■ What you have to do: In the listing below, count each line that contains "interviews". The reply is that count and nothing else.

■ Provided records:

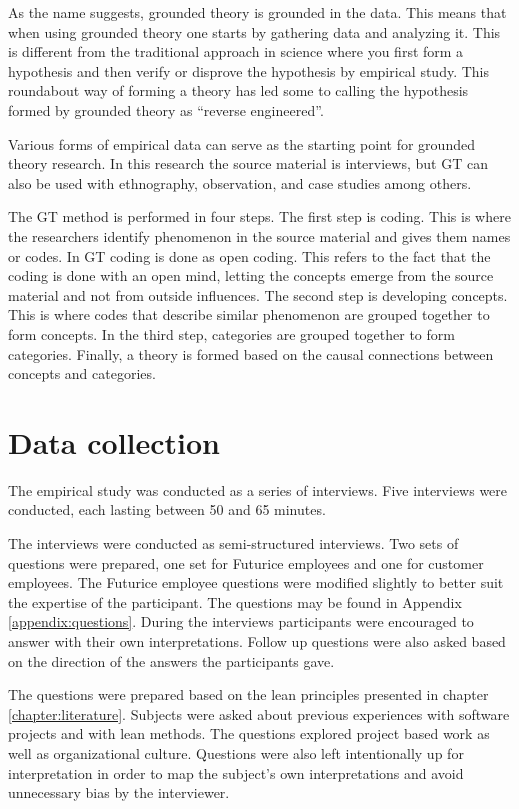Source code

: As the name suggests, grounded theory is grounded in the data. This means that when using grounded theory one starts by gathering data and analyzing it. This is different from the traditional approach in science where you first form a hypothesis and then verify or disprove the hypothesis by empirical study. This roundabout way of forming a theory has led some to calling the hypothesis formed by grounded theory as ``reverse engineered''. \cite{lazar2010research}

Various forms of empirical data can serve as the starting point for grounded theory research. In this research the source material is interviews, but GT can also be used with ethnography, observation, and case studies among others. \cite{lazar2010research}

The GT method is performed in four steps. The first step is coding. This is where the researchers identify phenomenon in the source material and gives them names or codes. In GT coding is done as open coding. This refers to the fact that the coding is done with an open mind, letting the concepts emerge from the source material and not from outside influences. The second step is developing concepts. This is where codes that describe similar phenomenon are grouped together to form concepts. In the third step, categories are grouped together to form categories. Finally, a theory is formed based on the causal connections between concepts and categories. \cite{lazar2010research}


\section{Data collection}
\label{section:methoddata}


The empirical study was conducted as a series of interviews. Five interviews were conducted, each lasting between 50 and 65 minutes.

The interviews were conducted as semi-structured interviews. Two sets of questions were prepared, one set for Futurice employees and one for customer employees. The Futurice employee questions were modified slightly to better suit the expertise of the participant. The questions may be found in Appendix \ref{appendix:questions}. During the interviews participants were encouraged to answer with their own interpretations. Follow up questions were also asked based on the direction of the answers the participants gave.

The questions were prepared based on the lean principles presented in chapter \ref{chapter:literature}. Subjects were asked about previous experiences with software projects and with lean methods. The questions explored project based work as well as organizational culture. Questions were also left intentionally up for interpretation in order to map the subject's own interpretations and avoid unnecessary bias by the interviewer.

■ Solution for this task: 3